Could you return all of the entries word for word, minus any pictures?

— Records —
%%
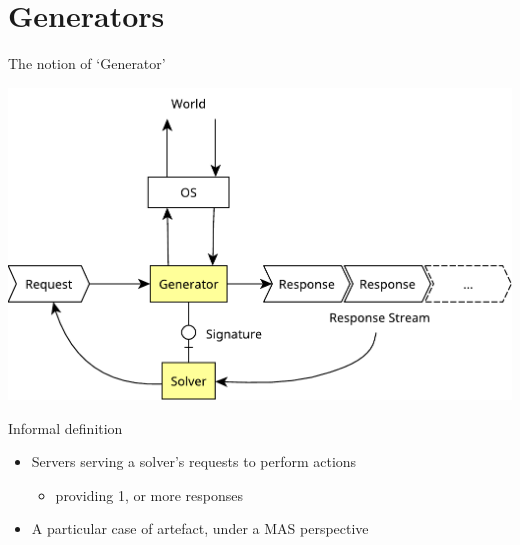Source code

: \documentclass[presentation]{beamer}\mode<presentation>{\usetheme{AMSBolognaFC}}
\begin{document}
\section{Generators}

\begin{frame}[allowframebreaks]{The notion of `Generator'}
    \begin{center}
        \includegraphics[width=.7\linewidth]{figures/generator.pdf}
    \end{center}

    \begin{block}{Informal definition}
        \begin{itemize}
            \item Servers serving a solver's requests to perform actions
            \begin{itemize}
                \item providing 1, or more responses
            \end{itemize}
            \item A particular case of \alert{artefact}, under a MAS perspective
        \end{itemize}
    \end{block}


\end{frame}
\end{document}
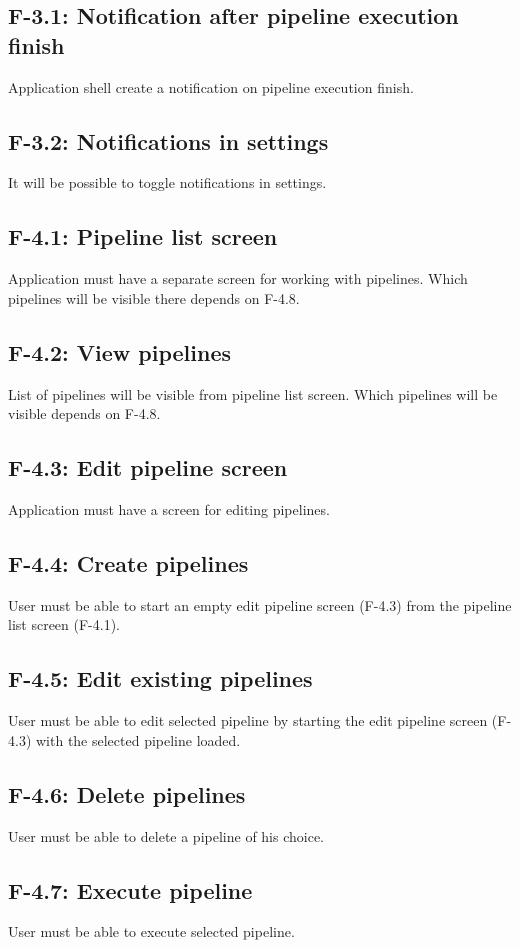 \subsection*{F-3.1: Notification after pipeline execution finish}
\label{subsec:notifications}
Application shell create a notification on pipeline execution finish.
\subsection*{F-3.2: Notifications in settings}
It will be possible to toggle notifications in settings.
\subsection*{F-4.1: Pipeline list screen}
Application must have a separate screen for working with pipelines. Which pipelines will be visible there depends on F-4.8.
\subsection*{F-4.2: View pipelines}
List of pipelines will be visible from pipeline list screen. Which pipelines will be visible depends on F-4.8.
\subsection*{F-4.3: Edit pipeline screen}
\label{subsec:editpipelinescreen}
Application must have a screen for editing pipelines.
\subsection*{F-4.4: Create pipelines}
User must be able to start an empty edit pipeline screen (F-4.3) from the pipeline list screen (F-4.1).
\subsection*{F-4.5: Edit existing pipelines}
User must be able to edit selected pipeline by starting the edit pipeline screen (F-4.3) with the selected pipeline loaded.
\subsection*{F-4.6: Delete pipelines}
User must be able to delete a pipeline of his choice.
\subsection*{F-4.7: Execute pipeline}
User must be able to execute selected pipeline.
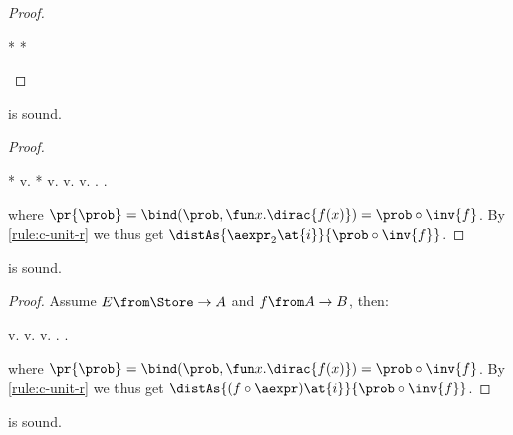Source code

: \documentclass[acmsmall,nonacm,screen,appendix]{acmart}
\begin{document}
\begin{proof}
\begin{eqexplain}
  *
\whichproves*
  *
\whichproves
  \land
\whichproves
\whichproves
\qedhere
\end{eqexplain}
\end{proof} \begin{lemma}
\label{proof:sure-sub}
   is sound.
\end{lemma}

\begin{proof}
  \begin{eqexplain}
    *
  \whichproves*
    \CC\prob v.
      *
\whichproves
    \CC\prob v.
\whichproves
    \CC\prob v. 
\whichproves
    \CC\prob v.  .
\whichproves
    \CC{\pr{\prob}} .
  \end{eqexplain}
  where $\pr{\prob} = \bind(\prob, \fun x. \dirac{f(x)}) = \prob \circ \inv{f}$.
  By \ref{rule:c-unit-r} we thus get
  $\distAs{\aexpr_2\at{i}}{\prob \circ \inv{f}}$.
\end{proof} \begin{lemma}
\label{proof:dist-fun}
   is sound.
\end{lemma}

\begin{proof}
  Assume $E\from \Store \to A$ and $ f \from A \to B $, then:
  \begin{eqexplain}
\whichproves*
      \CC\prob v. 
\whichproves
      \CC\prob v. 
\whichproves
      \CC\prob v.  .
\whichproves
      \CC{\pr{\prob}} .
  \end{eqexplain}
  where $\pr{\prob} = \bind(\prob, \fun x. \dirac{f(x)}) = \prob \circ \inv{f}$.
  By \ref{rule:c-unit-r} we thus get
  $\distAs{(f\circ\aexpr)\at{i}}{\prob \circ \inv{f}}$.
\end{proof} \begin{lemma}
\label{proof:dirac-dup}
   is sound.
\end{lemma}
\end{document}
%%
— Written answer —
Source code

: \documentclass[presentation]{beamer}\mode<presentation>{\usetheme{AMSBolognaFC}}
\begin{document}
\section{Generators}

\begin{frame}[allowframebreaks]{The notion of `Generator'}
    \begin{center}
        \includegraphics[width=.7\linewidth]{figures/generator.pdf}
    \end{center}

    \begin{block}{Informal definition}
        \begin{itemize}
            \item Servers serving a solver's requests to perform actions
            \begin{itemize}
                \item providing 1, or more responses
            \end{itemize}
            \item A particular case of \alert{artefact}, under a MAS perspective
        \end{itemize}
    \end{block}


\end{frame}
\end{document}
 \subsection*{F-3.1: Notification after pipeline execution finish}
\label{subsec:notifications}
Application shell create a notification on pipeline execution finish.
\subsection*{F-3.2: Notifications in settings}
It will be possible to toggle notifications in settings.
\subsection*{F-4.1: Pipeline list screen}
Application must have a separate screen for working with pipelines. Which pipelines will be visible there depends on F-4.8.
\subsection*{F-4.2: View pipelines}
List of pipelines will be visible from pipeline list screen. Which pipelines will be visible depends on F-4.8.
\subsection*{F-4.3: Edit pipeline screen}
\label{subsec:editpipelinescreen}
Application must have a screen for editing pipelines.
\subsection*{F-4.4: Create pipelines}
User must be able to start an empty edit pipeline screen (F-4.3) from the pipeline list screen (F-4.1).
\subsection*{F-4.5: Edit existing pipelines}
User must be able to edit selected pipeline by starting the edit pipeline screen (F-4.3) with the selected pipeline loaded.
\subsection*{F-4.6: Delete pipelines}
User must be able to delete a pipeline of his choice.
\subsection*{F-4.7: Execute pipeline}
User must be able to execute selected pipeline.
Source code

: \documentclass[acmsmall,nonacm,screen,appendix]{acmart}
\begin{document}
\begin{proof}
\begin{eqexplain}
  *
\whichproves*
  *
\whichproves
  \land
\whichproves
\whichproves
\qedhere
\end{eqexplain}
\end{proof} \begin{lemma}
\label{proof:sure-sub}
   is sound.
\end{lemma}

\begin{proof}
  \begin{eqexplain}
    *
  \whichproves*
    \CC\prob v.
      *
\whichproves
    \CC\prob v.
\whichproves
    \CC\prob v. 
\whichproves
    \CC\prob v.  .
\whichproves
    \CC{\pr{\prob}} .
  \end{eqexplain}
  where $\pr{\prob} = \bind(\prob, \fun x. \dirac{f(x)}) = \prob \circ \inv{f}$.
  By \ref{rule:c-unit-r} we thus get
  $\distAs{\aexpr_2\at{i}}{\prob \circ \inv{f}}$.
\end{proof} \begin{lemma}
\label{proof:dist-fun}
   is sound.
\end{lemma}

\begin{proof}
  Assume $E\from \Store \to A$ and $ f \from A \to B $, then:
  \begin{eqexplain}
\whichproves*
      \CC\prob v. 
\whichproves
      \CC\prob v. 
\whichproves
      \CC\prob v.  .
\whichproves
      \CC{\pr{\prob}} .
  \end{eqexplain}
  where $\pr{\prob} = \bind(\prob, \fun x. \dirac{f(x)}) = \prob \circ \inv{f}$.
  By \ref{rule:c-unit-r} we thus get
  $\distAs{(f\circ\aexpr)\at{i}}{\prob \circ \inv{f}}$.
\end{proof} \begin{lemma}
\label{proof:dirac-dup}
   is sound.
\end{lemma}
\end{document}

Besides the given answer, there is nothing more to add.